Montana Submits Thousands of Signatures for Cannabis Legalization


Despite the coronavirus, Montana has been able to submit enough signatures to potentially legalize cannabis. The state turned in more than 130,000 signatures on two separate measures. This goal was uncertain at one point, due to the struggle to collect signatures during a pandemic.

Getting Ready for November

As November approaches, activists were scrambling to gain as many signatures as possible for these two measures. The first measure, a statutory change, would create a regulated cannabis market for adult-use in the state. This measure required 25,000 signatures. The second measure would establish the minimum age requirement to be 21 to participate in this cannabis market. This measure required 51,000 signatures. If the state successfully submits enough signatures, the measures will end up on the November ballot.

Fortunately, both measures were submitted with more than enough signatures. The first one, to create the cannabis market, collected double the required amount with 52,000 signatures. The other measure was able to collect 80,000 signatures, 29,000 more than required. Although it seemed unlikely, activists were able to achieve their goal.

In the weeks leading up to this deadline, activists used every possible way to gain signatures for the two measures. Mailings, online ads, phone calls, and texting were just a few of the ways activists spread the word. For Montana, a pandemic was just one of the many deterrents within the state.

“We’ve overcome a global pandemic, wildfires, floods, hail, snow, and hurricane-force winds,” said Pepper Petersen, a spokesperson for New Approach Montana. “Our campaign implemented strict health protocols and worked around the clock so that Montana voters could sign our petitions safely and qualify these popular initiatives for the November ballot. We collected signatures from every corner of the state and all 100 state house districts.”

Possible Outcomes

Their efforts have clearly paid off.
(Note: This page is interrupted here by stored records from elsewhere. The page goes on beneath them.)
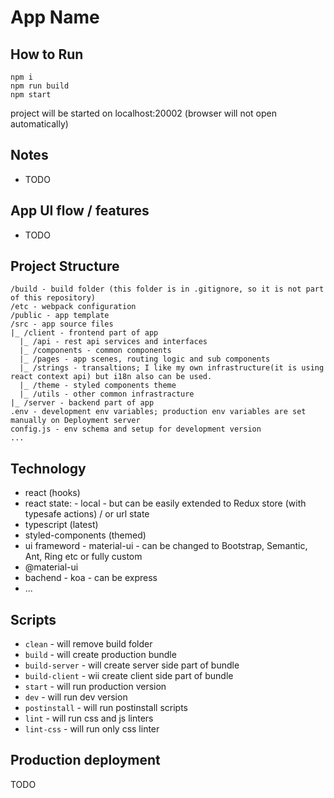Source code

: # App Name

## How to Run

```
npm i
npm run build
npm start
```

project will be started on localhost:20002 (browser will not open automatically)


## Notes
- TODO

## App UI flow / features
- TODO

## Project Structure

```
/build - build folder (this folder is in .gitignore, so it is not part of this repository)
/etc - webpack configuration
/public - app template
/src - app source files
|_ /client - frontend part of app
  |_ /api - rest api services and interfaces
  |_ /components - common components
  |_ /pages - app scenes, routing logic and sub components
  |_ /strings - transaltions; I like my own infrastructure(it is using react context api) but i18n also can be used. 
  |_ /theme - styled components theme
  |_ /utils - other common infrastracture
|_ /server - backend part of app
.env - development env variables; production env variables are set manually on Deployment server
config.js - env schema and setup for development version
...
```

## Technology

- react (hooks)
- react state: - local - but can be easily extended to Redux store (with typesafe actions) / or url state 
- typescript (latest)
- styled-components (themed)
- ui frameword - material-ui - can be changed to Bootstrap, Semantic, Ant, Ring etc or fully custom
- @material-ui
- bachend - koa - can be express
- ...

## Scripts

- `clean` - will remove build folder
- `build` - will create production bundle
- `build-server` - will create server side part of bundle
- `build-client` - wii create client side part of bundle
- `start` - will run production version
- `dev` - will run dev version
- `postinstall` - will run postinstall scripts
- `lint` - will run css and js linters
- `lint-css` - will run only css linter

## Production deployment

TODO
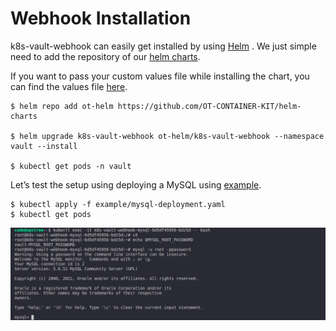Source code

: # Webhook Installation

k8s-vault-webhook can easily get installed by using [Helm](https://helm.sh/) . We just simple need to add the repository of our [helm charts](https://github.com/OT-CONTAINER-KIT/helm-charts).

If you want to pass your custom values file while installing the chart, you can find the values file [here](https://github.com/OT-CONTAINER-KIT/helm-charts/blob/main/charts/k8s-vault-webhook/values.yaml).

```shell
$ helm repo add ot-helm https://github.com/OT-CONTAINER-KIT/helm-charts

$ helm upgrade k8s-vault-webhook ot-helm/k8s-vault-webhook --namespace vault --install

$ kubectl get pods -n vault
```

Let’s test the setup using deploying a MySQL using [example](https://github.com/OT-CONTAINER-KIT/k8s-vault-webhook/tree/master/example).

```shell
$ kubectl apply -f example/mysql-deployment.yaml
$ kubectl get pods
```

![](./images/vault-mysql.png)
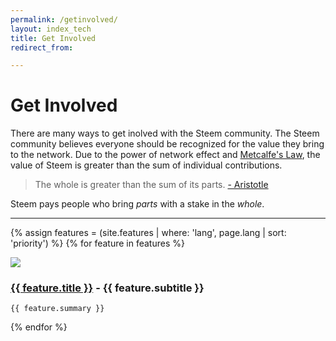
 ```yaml
---
permalink: /getinvolved/
layout: index_tech
title: Get Involved
redirect_from:

---
```


# Get Involved

There are many ways to get inolved with the Steem community. The Steem community believes everyone should
be recognized for the value they bring to the network. Due to the power of network effect and
[Metcalfe's Law](https://en.wikipedia.org/wiki/Metcalfe%27s_law), the value of Steem is greater than
the sum of individual contributions.

> The whole is greater than the sum of its parts.  [- Aristotle](http://www.goodreads.com/quotes/20103-the-whole-is-greater-than-the-sum-of-its-parts)

Steem pays people who bring *parts* with a stake in the *whole*.

-----

{% assign features = (site.features | where: 'lang', page.lang | sort: 'priority') %}
{% for feature in features  %}
<div class="row tech-toc">

<div class="col-md-offset-0">
  <div class="col-md-2 center tech-toc-img">
    <img class="tech-toc hidden-xs" src="{{ BASE_PATH }}/{{ feature.image }}" />
  </div>
  <div class="col-md-8 ">
   <h3 class="tech-title"><a href="{{ feature.url }}">{{ feature.title }}</a> - {{ feature.subtitle }}</h3>

    {{ feature.summary }}
  </div>
</div>
</div>
{% endfor %}
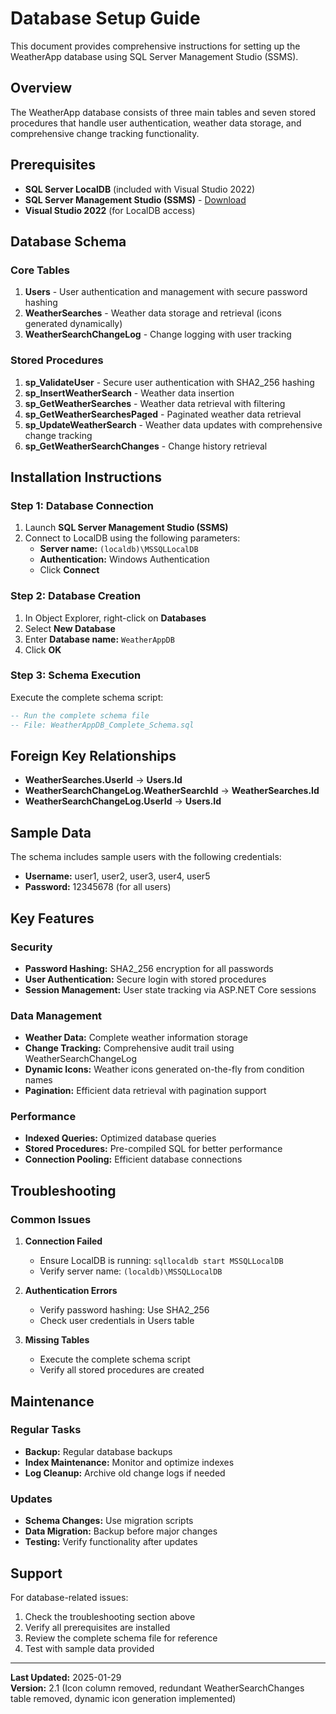 # Database Setup Guide

This document provides comprehensive instructions for setting up the WeatherApp database using SQL Server Management Studio (SSMS).

## Overview

The WeatherApp database consists of three main tables and seven stored procedures that handle user authentication, weather data storage, and comprehensive change tracking functionality.

## Prerequisites

- **SQL Server LocalDB** (included with Visual Studio 2022)
- **SQL Server Management Studio (SSMS)** - [Download](https://aka.ms/ssms)
- **Visual Studio 2022** (for LocalDB access)

## Database Schema

### Core Tables

1. **Users** - User authentication and management with secure password hashing
2. **WeatherSearches** - Weather data storage and retrieval (icons generated dynamically)
3. **WeatherSearchChangeLog** - Change logging with user tracking

### Stored Procedures

1. **sp_ValidateUser** - Secure user authentication with SHA2_256 hashing
2. **sp_InsertWeatherSearch** - Weather data insertion
3. **sp_GetWeatherSearches** - Weather data retrieval with filtering
4. **sp_GetWeatherSearchesPaged** - Paginated weather data retrieval
5. **sp_UpdateWeatherSearch** - Weather data updates with comprehensive change tracking
6. **sp_GetWeatherSearchChanges** - Change history retrieval

## Installation Instructions

### Step 1: Database Connection

1. Launch **SQL Server Management Studio (SSMS)**
2. Connect to LocalDB using the following parameters:
   - **Server name:** `(localdb)\MSSQLLocalDB`
   - **Authentication:** Windows Authentication
   - Click **Connect**

### Step 2: Database Creation

1. In Object Explorer, right-click on **Databases**
2. Select **New Database**
3. Enter **Database name:** `WeatherAppDB`
4. Click **OK**

### Step 3: Schema Execution

Execute the complete schema script:
```sql
-- Run the complete schema file
-- File: WeatherAppDB_Complete_Schema.sql
```


## Foreign Key Relationships

- **WeatherSearches.UserId** → **Users.Id**
- **WeatherSearchChangeLog.WeatherSearchId** → **WeatherSearches.Id**
- **WeatherSearchChangeLog.UserId** → **Users.Id**

## Sample Data

The schema includes sample users with the following credentials:
- **Username:** user1, user2, user3, user4, user5
- **Password:** 12345678 (for all users)

## Key Features

### Security
- **Password Hashing:** SHA2_256 encryption for all passwords
- **User Authentication:** Secure login with stored procedures
- **Session Management:** User state tracking via ASP.NET Core sessions

### Data Management
- **Weather Data:** Complete weather information storage
- **Change Tracking:** Comprehensive audit trail using WeatherSearchChangeLog
- **Dynamic Icons:** Weather icons generated on-the-fly from condition names
- **Pagination:** Efficient data retrieval with pagination support

### Performance
- **Indexed Queries:** Optimized database queries
- **Stored Procedures:** Pre-compiled SQL for better performance
- **Connection Pooling:** Efficient database connections

## Troubleshooting

### Common Issues

1. **Connection Failed**
   - Ensure LocalDB is running: `sqllocaldb start MSSQLLocalDB`
   - Verify server name: `(localdb)\MSSQLLocalDB`

2. **Authentication Errors**
   - Verify password hashing: Use SHA2_256
   - Check user credentials in Users table

3. **Missing Tables**
   - Execute the complete schema script
   - Verify all stored procedures are created


## Maintenance

### Regular Tasks
- **Backup:** Regular database backups
- **Index Maintenance:** Monitor and optimize indexes
- **Log Cleanup:** Archive old change logs if needed

### Updates
- **Schema Changes:** Use migration scripts
- **Data Migration:** Backup before major changes
- **Testing:** Verify functionality after updates

## Support

For database-related issues:
1. Check the troubleshooting section above
2. Verify all prerequisites are installed
3. Review the complete schema file for reference
4. Test with sample data provided

---

**Last Updated:** 2025-01-29  
**Version:** 2.1 (Icon column removed, redundant WeatherSearchChanges table removed, dynamic icon generation implemented)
Both measures successfully gained enough attention to land on the November ballot. Now, there are a few possible outcomes, depending on what voters decide on.

First, is if both measures pass. In this case, cannabis will effectively be legal in Montana. Anyone over the age of 21 will be able to purchase cannabis from a licensed dispensary.

“We can generate tens of millions of dollars of new tax revenue, create thousands of new jobs, and provide a new source of commercial activity for Montana’s existing small businesses,” said Peterson.

The next scenario is if neither measures pass. This outcome is pretty obvious: cannabis remains illegal. Activists and lawmakers will have to keep pushing for legalization.

Finally, there’s the trickest scenario: if the first measure is passed, and the second one doesn’t. In that situation, the legal age will be set at 18. No other state in the country has such a low age requirement, with all others being 21. On the contrary, the second measure won’t pass if the first doesn’t.

Nonetheless, this achievement proves how close Montana is to legalizing cannabis. Activists were able to gain more than enough signatures for both measures, despite having to follow pandemic regulations. Now, Montanans will have to vote this law into existence if they want to enjoy the plethora of benefits the legalization comes with.